Security of information
The Akvo Foundation makes no guarantee against unauthorized access to any information you provide. This information may be available to anyone with access to the servers.
You must provide your e-mail address to be able to create an account. Other logged-in users may send email to you through the wiki. Your address will not be revealed to them unless you respond, or possibly if the email bounces. The email address may be used by the Akvopedia Foundation to communicate with users on a wider scale.
If you do not provide an email address, you will not be able to edit or create pages, nor reset your password if you forget it. However, you may contact one of the Akvopedia server administrators to enter a new mail address in your preferences.
Private logging
Every time you visit a web page, you send a lot of information to the web server. Most web servers routinely maintain access logs with a portion of this information, which can be used to get an overall picture of what pages are popular, what other sites link to this one, and what web browsers people are using. It is not the intention of the Akvopedia projects to use this information to keep track of legitimate users.
These logs are used to produce the site statistics pages; the raw log data is not made public, and is normally discarded after about three months.
Here's a sample of what's logged for one page view:
64.164.82.142 - - [21/Oct/2003:02:03:19 +0000] "GET /wiki/draft_privacy_policy HTTP/1.1" 200 18084 "http://www.akvo.org/wiki/index.php/Rope_pump" "Mozilla/5.0 (Macintosh; U; PPC Mac OS X; en-us) AppleWebKit/85.7 (KHTML, like Gecko) Safari/85.5"

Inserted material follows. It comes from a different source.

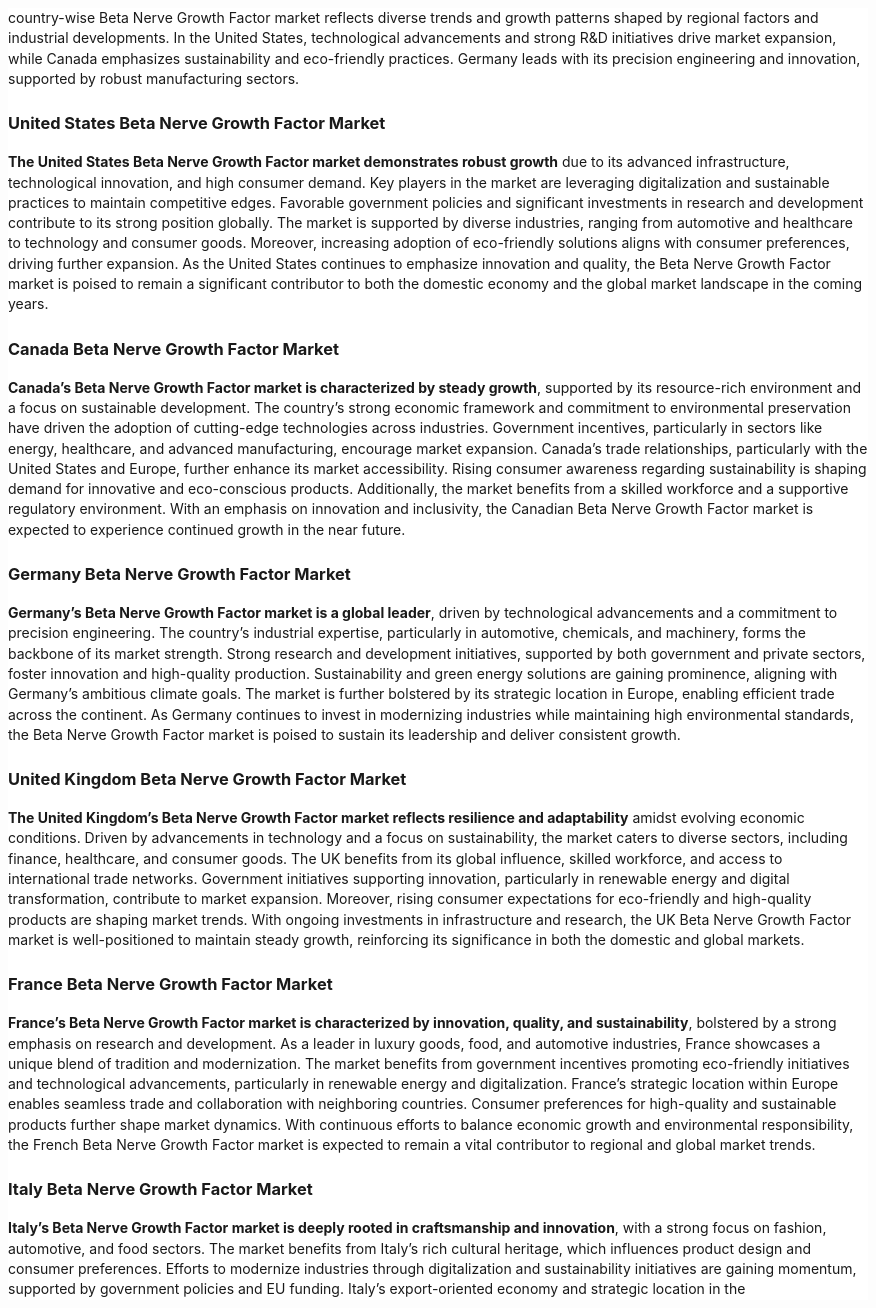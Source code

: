 country-wise Beta Nerve Growth Factor market reflects diverse trends and growth patterns shaped by regional factors and industrial developments. In the United States, technological advancements and strong R&amp;D initiatives drive market expansion, while Canada emphasizes sustainability and eco-friendly practices. Germany leads with its precision engineering and innovation, supported by robust manufacturing sectors.</span></em></p></blockquote><h3><strong>United States Beta Nerve Growth Factor Market</strong></h3><p><strong>The United States Beta Nerve Growth Factor market demonstrates robust growth</strong> due to its advanced infrastructure, technological innovation, and high consumer demand. Key players in the market are leveraging digitalization and sustainable practices to maintain competitive edges. Favorable government policies and significant investments in research and development contribute to its strong position globally. The market is supported by diverse industries, ranging from automotive and healthcare to technology and consumer goods. Moreover, increasing adoption of eco-friendly solutions aligns with consumer preferences, driving further expansion. As the United States continues to emphasize innovation and quality, the Beta Nerve Growth Factor market is poised to remain a significant contributor to both the domestic economy and the global market landscape in the coming years.</p><h3><strong>Canada Beta Nerve Growth Factor Market</strong></h3><p><strong>Canada&rsquo;s Beta Nerve Growth Factor market is characterized by steady growth</strong>, supported by its resource-rich environment and a focus on sustainable development. The country&rsquo;s strong economic framework and commitment to environmental preservation have driven the adoption of cutting-edge technologies across industries. Government incentives, particularly in sectors like energy, healthcare, and advanced manufacturing, encourage market expansion. Canada&rsquo;s trade relationships, particularly with the United States and Europe, further enhance its market accessibility. Rising consumer awareness regarding sustainability is shaping demand for innovative and eco-conscious products. Additionally, the market benefits from a skilled workforce and a supportive regulatory environment. With an emphasis on innovation and inclusivity, the Canadian Beta Nerve Growth Factor market is expected to experience continued growth in the near future.</p><h3><strong>Germany Beta Nerve Growth Factor Market</strong></h3><p><strong>Germany&rsquo;s Beta Nerve Growth Factor market is a global leader</strong>, driven by technological advancements and a commitment to precision engineering. The country&rsquo;s industrial expertise, particularly in automotive, chemicals, and machinery, forms the backbone of its market strength. Strong research and development initiatives, supported by both government and private sectors, foster innovation and high-quality production. Sustainability and green energy solutions are gaining prominence, aligning with Germany&rsquo;s ambitious climate goals. The market is further bolstered by its strategic location in Europe, enabling efficient trade across the continent. As Germany continues to invest in modernizing industries while maintaining high environmental standards, the Beta Nerve Growth Factor market is poised to sustain its leadership and deliver consistent growth.</p><h3><strong>United Kingdom Beta Nerve Growth Factor Market</strong></h3><p><strong>The United Kingdom&rsquo;s Beta Nerve Growth Factor market reflects resilience and adaptability</strong> amidst evolving economic conditions. Driven by advancements in technology and a focus on sustainability, the market caters to diverse sectors, including finance, healthcare, and consumer goods. The UK benefits from its global influence, skilled workforce, and access to international trade networks. Government initiatives supporting innovation, particularly in renewable energy and digital transformation, contribute to market expansion. Moreover, rising consumer expectations for eco-friendly and high-quality products are shaping market trends. With ongoing investments in infrastructure and research, the UK Beta Nerve Growth Factor market is well-positioned to maintain steady growth, reinforcing its significance in both the domestic and global markets.</p><h3><strong>France Beta Nerve Growth Factor Market</strong></h3><p><strong>France&rsquo;s Beta Nerve Growth Factor market is characterized by innovation, quality, and sustainability</strong>, bolstered by a strong emphasis on research and development. As a leader in luxury goods, food, and automotive industries, France showcases a unique blend of tradition and modernization. The market benefits from government incentives promoting eco-friendly initiatives and technological advancements, particularly in renewable energy and digitalization. France&rsquo;s strategic location within Europe enables seamless trade and collaboration with neighboring countries. Consumer preferences for high-quality and sustainable products further shape market dynamics. With continuous efforts to balance economic growth and environmental responsibility, the French Beta Nerve Growth Factor market is expected to remain a vital contributor to regional and global market trends.</p><h3><strong>Italy Beta Nerve Growth Factor Market</strong></h3><p><strong>Italy&rsquo;s Beta Nerve Growth Factor market is deeply rooted in craftsmanship and innovation</strong>, with a strong focus on fashion, automotive, and food sectors. The market benefits from Italy&rsquo;s rich cultural heritage, which influences product design and consumer preferences. Efforts to modernize industries through digitalization and sustainability initiatives are gaining momentum, supported by government policies and EU funding. Italy&rsquo;s export-oriented economy and strategic location in the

Log data may be examined by developers in the course of solving technical problems and in tracking down badly-behaved web spiders that overwhelm the site. IP addresses of users, derived either from those logs or from records in the database are frequently used to correlate usernames and network addresses of edits in investigating abuse of the wiki, including the suspected use of malicious "sockpuppets" (duplicate accounts), vandalism, harassment of other users, or disruption of the wiki.